Именно в этот период он стал чаще навещать Шакарима, делясь с ним мудреными мыслями о словесном творчестве. Юноша с кристально ясной душой был для него сродни незамутненному истоку с чистой родниковой водой. В нем одном Абай находил оправдание поэтическим исканиям и моральным принципам, поставившим его в противостояние с обществом.
То, что Шакарим рос чрезвычайно умным и начитанным молодым человеком, несомненно, было заслугой Абая. Благодаря последнему он счастливо избежал той болезненной поры в отроческие годы, что зовется, по определению Л. Толстого, «пустыней одиночества». Юноша с жадностью проглатывал книги, которыми не переставал снабжать его дядюшка.
В свою очередь Абай, остро осознававший драматизм жизни в родной среде, испытывал чувство единения с юным Ша-каримом и благодарно делился с ним своей программой самообразования через литературу народов Востока, русский язык и европейское Просвещение.
Мелодии зимних вечеров и ритмы города
Охотничий период сменился временем частых разъездов.
Зимой вместе с братьями Муртазой и Шахмарданом Шакарим поехал на свадьбу к родственникам матери.
Родственники, наслышанные о разнообразных талантах Шакарима, были особенно рады ему. От мала до велика они были, что называется, творческими людьми. Их аул славился своеобразной артистической средой, атмосферой жизнелюбия и одухотворенности, которая возникала по вечерам, наполненным песнями, чтением стихов, монологами сказителей.

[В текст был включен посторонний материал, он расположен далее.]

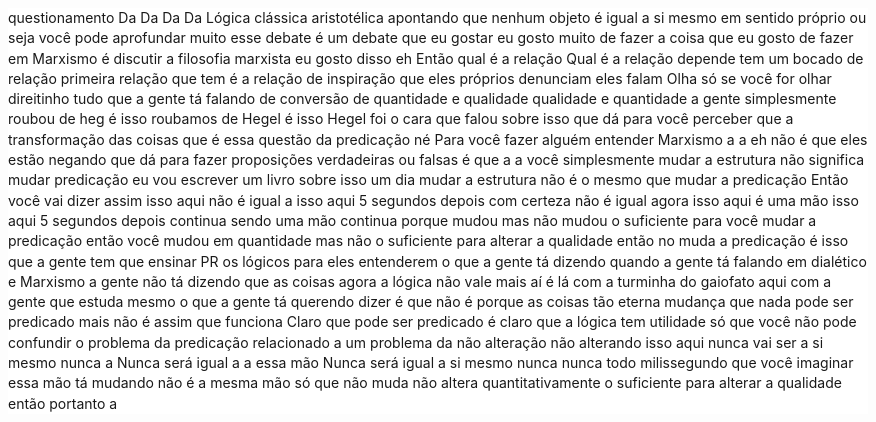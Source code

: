 questionamento Da Da Da Da Lógica
clássica aristotélica apontando que
nenhum objeto é igual a si mesmo em
sentido próprio ou seja você pode
aprofundar muito esse debate é um debate
que eu gostar eu gosto muito de fazer a
coisa que eu gosto de fazer em Marxismo
é discutir a filosofia marxista eu gosto
disso
eh Então qual é a relação Qual é a
relação depende tem um bocado de relação
primeira relação que tem é a relação de
inspiração que eles próprios denunciam
eles falam Olha só se você for olhar
direitinho tudo que a gente tá falando
de conversão de quantidade e qualidade
qualidade e quantidade a gente
simplesmente roubou de heg é isso
roubamos de Hegel é isso Hegel foi o
cara que falou sobre isso que dá para
você perceber que a transformação das
coisas que é essa questão da predicação
né Para você fazer alguém entender
Marxismo a a eh não é que eles estão
negando que dá para fazer proposições
verdadeiras ou falsas é que a a você
simplesmente mudar a estrutura não
significa mudar
predicação eu vou escrever um livro
sobre isso um dia mudar a estrutura não
é o mesmo que mudar a predicação Então
você vai dizer assim isso aqui não é
igual a isso aqui 5 segundos depois com
certeza não é igual agora isso aqui é
uma mão isso aqui 5 segundos depois
continua sendo uma mão continua porque
mudou mas não mudou o suficiente para
você mudar a predicação então você mudou
em quantidade mas não o suficiente para
alterar a qualidade então no muda a
predicação é isso que a gente tem que
ensinar PR os lógicos para eles
entenderem o que a gente tá dizendo
quando a gente tá falando em dialético e
Marxismo a gente não tá dizendo que as
coisas agora a lógica não vale mais aí é
lá com a turminha do gaiofato aqui com a
gente que estuda mesmo o que a gente tá
querendo dizer é que não é porque as
coisas tão eterna mudança que nada pode
ser predicado mais não é assim que
funciona Claro que pode ser predicado é
claro que a lógica tem utilidade só que
você não pode
confundir o problema da predicação
relacionado a um problema da não
alteração não alterando isso aqui nunca
vai ser a si mesmo nunca a Nunca será
igual a a essa mão Nunca será igual a si
mesmo nunca nunca todo milissegundo que
você imaginar essa mão tá mudando não é
a mesma mão só que não muda não altera
quantitativamente o suficiente para
alterar a qualidade então portanto a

Не каждый день, конечно, устраивались концертные вечера, ибо заботы скотоводов никто не отменял. Но после напряженных будней, в ожидании ужина, традиционно позднего, кто-то из хозяев брал в руки домбру, начинал петь, и песня летела над зимовьем, проникая в юрты и сердца их обитателей. Напевы сменяли один другой, вступала в круг гармонь, густым завораживающим звуком начинал исходить кобыз. Шакарим с головой окунулся в этот сладостный мир творчества. Слушал и запоминал новые песни. Сам исполнял кюи и популярные в степи песни. А затем поразил слушателей исполнением собственных сочинений, которые он побаивался показывать Абаю. Здесь его опусы пошли на ура.
Он почувствовал себя звездой. Он был обласкан любовью дядюшек и тетушек, двоюродные братья наперебой знакомили его с девушками, которым представляли брата как будущего знаменитого акына казахской степи. Посвященных Шакариму, как особому гостю, вечеров было много, что доставляло стеснительному юноше немало неудобств. Торжественно зарезался баран, родственники произносили здравицы, нахваливая гостя. Он успокаивал себя тем, что почет и уважение, свалившиеся на него, — это лишь отсвет славы деда Кунанбая, дяди Абая и покойного отца Кудайберды.
Во время одного застолья кто-то из музыкантов сыграл на скрипке. Звуки скрипичной мелодии произвели на Шакарима ошеломляющее впечатление, даже более сильное, нежели то чувство обновления, которое всякий раз вызывали пронзительные, мистические звуки кобыза. Он был тронут нежной мелодией скрипки до глубины души. На следующий день попробовал сам извлечь из скрипки звуки, но вскоре понял, что нужно специальное обучение. Выяснилось, что игрой на скрипке владеет его старший двоюродный брат Керимкан, который взялся объяснить премудрости игры на инструменте. Все же скрипка пока не покорилась Шакариму.